Discovery Practices May Have Contributed to the Result

When considering the opinion’s future impact, litigants should assess how two specific aspects of the plaintiffs’ litigation strategy influenced the Sixth Circuit’s opinion.  The class used a broad discovery request, seeking “production of all previously withheld documents … related to the internal investigation.”  Additionally, the class agreed that FirstEnergy did not need to provide a privilege log for “any” documents exchanged with outside counsel that were created after Householder’s arrest.  Those factors, common in litigation, were key to the Sixth Circuit’s decision.  The class argued that FirstEnergy’s failure to provide details supporting its claims of protection defeated its claims of privilege. The Sixth Circuit, however, excused the failure to provide details because the class had agreed that no details need be provided and, additionally, seemed to chide the class for its broad request: “FirstEnergy’s failure to identify any specific documents as privileged matched the plaintiffs’ broad and undifferentiated request for ‘all previously withheld documents … related to the internal investigation.’”  Although broad requests and agreements not to provide privilege logs for communications with outside counsel after the beginning of litigation are common, such agreements can inform the outcome of a subsequent discovery dispute.

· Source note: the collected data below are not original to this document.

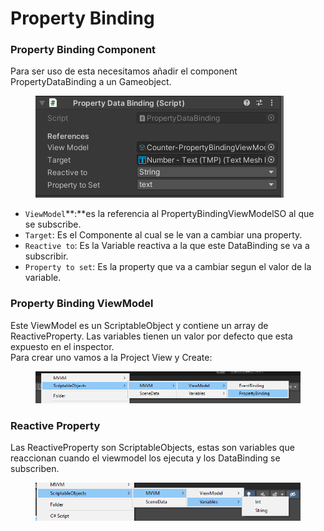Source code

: # Property Binding

### Property Binding Component

Para ser uso de esta necesitamos añadir el component PropertyDataBinding a un Gameobject.

<figure><img src="../.gitbook/assets/Untitled.png" alt=""><figcaption></figcaption></figure>

* `ViewModel`**:**es la referencia al PropertyBindingViewModelSO al que se subscribe.
* `Target`: Es el Componente al cual se le van a cambiar una property.
* `Reactive to`: Es la Variable reactiva a la que este DataBinding se va a subscribir.
* `Property to set`: Es la property que va a cambiar segun el valor de la variable.

### Property Binding ViewModel

Este ViewModel es un ScriptableObject y contiene un array de ReactiveProperty. Las variables tienen un valor por defecto que esta expuesto en el inspector.\
Para crear uno vamos a la Project View y Create:&#x20;

<figure><img src="../.gitbook/assets/Untitled (1).png" alt=""><figcaption></figcaption></figure>

### Reactive Property

Las ReactiveProperty son ScriptableObjects, estas son variables que reaccionan cuando el viewmodel los ejecuta y los DataBinding se subscriben.

<figure><img src="../.gitbook/assets/Untitled (2) (1).png" alt=""><figcaption></figcaption></figure>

Conclusion and Suggestions for Best Practice

The FirstEnergy decision calls into question several seemingly well-settled principles.  First, it seems no longer necessary to prove that a communication was made for the purpose of seeking legal advice.  Instead, the fact of seeking legal counsel seems sufficient to establish the attorney-client privilege.  Second, a party’s determination that a document was prepared in anticipation of litigation can be supported solely through evidence of the circumstances surrounding the creation of the document.  Third, common discovery practices such as seeking broad document production and agreeing that a privilege log is not required for communications with outside counsel can be compelling evidence of  a privilege claim.  Fourth, with all the foregoing said, attention to detail regarding procedural points (here, the proper procedure for making an unsworn declaration) can avoid subsequent issues.  Even if the standards are in fact less onerous than previously seemed to be the case, exceeding those standards can bolster a litigant’s chances of success in overcoming a challenge to its assertion of privilege.